Businessolver Blog

Half-Time Pep Talk: Using Summer to Check in on Employee Goals

Half-Time Pep Talk: Using Summer to Check in on Employee Goals
Posted on Monday, July 22, 2019 by Rae Shanahan

With summer often comes a more relaxed attitude around the office — employees donning short sleeves, the occasional meeting moved outside to the sunshine, etc.


It’s a nice change of pace for many employees — and one that Human Resources can make the most of.

Think of summer like half-time in a football game. Your employees have been working diligently in the first half of the year, but now are in need of a break and a moment of reflection. After considering their successes and challenges thus far, there’s the possibility for the second half to be even stronger. It’s a crucial moment of harnessing momentum and translating it into action.

One way that HR can seize on this moment to re-inspire their workforce is through a midyear review of previously defined goals. Even at organizations that require regular goal setting, it can be difficult for employees to remember their goals through the day-to-day busyness of the week. Encouraging intentional time to stop and reflect is crucial for empathetic employers.

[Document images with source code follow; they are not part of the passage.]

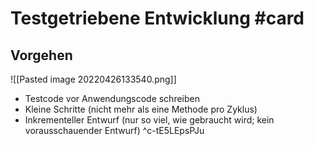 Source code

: # Testgetriebene Entwicklung #card
## Vorgehen
![[Pasted image 20220426133540.png]]
- Testcode vor Anwendungscode schreiben
- Kleine Schritte (nicht mehr als eine Methode pro Zyklus)
- Inkrementeller Entwurf (nur so viel, wie gebraucht wird; kein vorausschauender Entwurf)
^c-tE5LEpsPJu
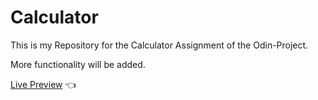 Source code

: # Calculator

This is my Repository for the Calculator Assignment of the Odin-Project.

More functionality will be added.

[Live Preview](https://jntlmb.github.io/library/) 👈
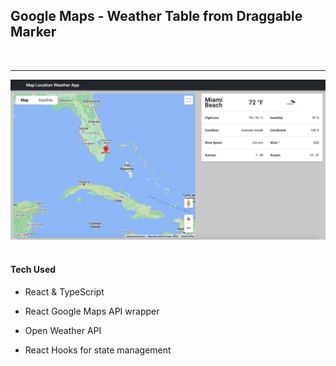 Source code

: <h2>Google Maps - Weather Table from Draggable Marker</h2>
<br/>
<hr>
<img src='./images/desktop.png' alt="app image"/>


<br/>
<br/>
<h4>Tech Used</h4>
<ul><li>React & TypeScript</li></ul>
<ul><li>React Google Maps API wrapper</li></ul>
<ul><li>Open Weather API</li></ul>
<ul><li>React Hooks for state management</li></ul>



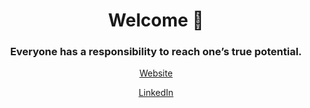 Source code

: <h1 align="center">Welcome 👋</h1>
<h3 align="center">Everyone has a responsibility to reach one’s true potential.</h3>
<p align="center">
  <a href="https://kamyabnazari.com">Website</a>
</p>
<p align="center">
  <a href="https://www.linkedin.com/in/kamyabnazari/)https://www.linkedin.com/in/kamyabnazari/">LinkedIn</a>
</p>
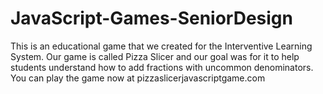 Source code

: # JavaScript-Games-SeniorDesign

This is an educational game that we created for the Interventive Learning System. Our game is called Pizza Slicer and our goal was for it to help students understand how to add fractions with uncommon denominators. You can play the game now at pizzaslicerjavascriptgame.com
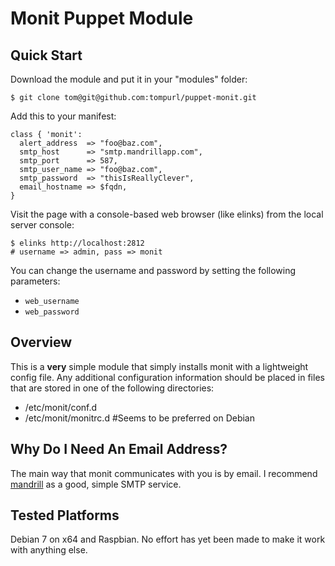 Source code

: # Monit Puppet Module

## Quick Start

Download the module and put it in your "modules" folder:

    $ git clone tom@git@github.com:tompurl/puppet-monit.git

Add this to your manifest:

    class { 'monit': 
      alert_address  => "foo@baz.com",
      smtp_host      => "smtp.mandrillapp.com",
      smtp_port      => 587,
      smtp_user_name => "foo@baz.com",
      smtp_password  => "thisIsReallyClever",
      email_hostname => $fqdn,
    }

Visit the page with a console-based web browser (like elinks) from the local
server console:

    $ elinks http://localhost:2812
    # username => admin, pass => monit    

You can change the username and password by setting the following parameters:

* ``web_username``
* ``web_password``

## Overview

This is a **very** simple module that simply installs monit with a lightweight
config file. Any additional configuration information should be placed in files
that are stored in one of the following directories:

* /etc/monit/conf.d
* /etc/monit/monitrc.d  #Seems to be preferred on Debian

## Why Do I Need An Email Address?

The main way that monit communicates with you is by email. I recommend
[mandrill](http://mandrill.com/) as a good, simple SMTP service.

## Tested Platforms

Debian 7 on x64 and Raspbian. No effort has yet been made to make it work with
anything else.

To build and direct employees’ energy and passion toward progress, every half-time break needs a great leader. Here’s how HR leaders can lead the way to an impactful midyear goal review:

  1. Determine your goal setting framework. It’s important to use a common language when talking about goals, and many organizations have a system to guide employee development. But if you have yet to introduce a strategy, there’s a wide range of possible approaches. SMART goals are often seen as the industry standard, directing employees to create goals that are Specific, Measurable, Achievable, Relevant, and Time-bound. It gets employees thinking about execution. Some organizations have found approaches that work for their specific employee populations. Google, as another example, utilizes a “Objectives and Key Results” system, with results that are graded for success, and “stretch goals” that allow for pushing beyond current expectations. Most important is determining the right system for your organization.
  2. Empower managers. Your departmental managers will be your biggest ally in getting the word out about midyear goal review, and in personalizing it for individual employees. Before introducing the review process to employees, ensure you have buy-in from managers. This can mean a mandatory in-person meeting, or a series of emails to share information. During this time, it would be useful to counsel managers on how to organize the reviews with their employees and what topics should be covered to make the process meaningful. 
  1. Make informal self-surveys available. Once you know your goal-setting framework and have the support of managers, it’s time to spread the word. Employees should know that the review process is about your organization’s intention to support their personal career growth. Offering self-surveys that are private or anonymous will give employees ownership over goal-setting.
  1. Connect employee goals to larger company goals. It’s been reported that 53% of American workers are “not engaged” at work, meaning they show up to work and do the minimum requirement, but would leave their company for an outside offer. Linking goal review back to larger company goals is the right approach for demonstrating to these employees that their daily work contributes on a foundational level to larger initiatives. Done well, showing the big picture can help employees feel more connected—and less likely to leave your organization.
  1. Check in on other factors. Like all initiatives that HR can lead the way on, workplace empathy should be the guiding light here. Remembering that employee progress can be impacted by outside factors like family life, financial stress, and mental health issues is a strong way to demonstrate empathy for the full picture of their lives. A manager who covers both career goals and the way that daily life impacts those goals will be most successful in this project long-term.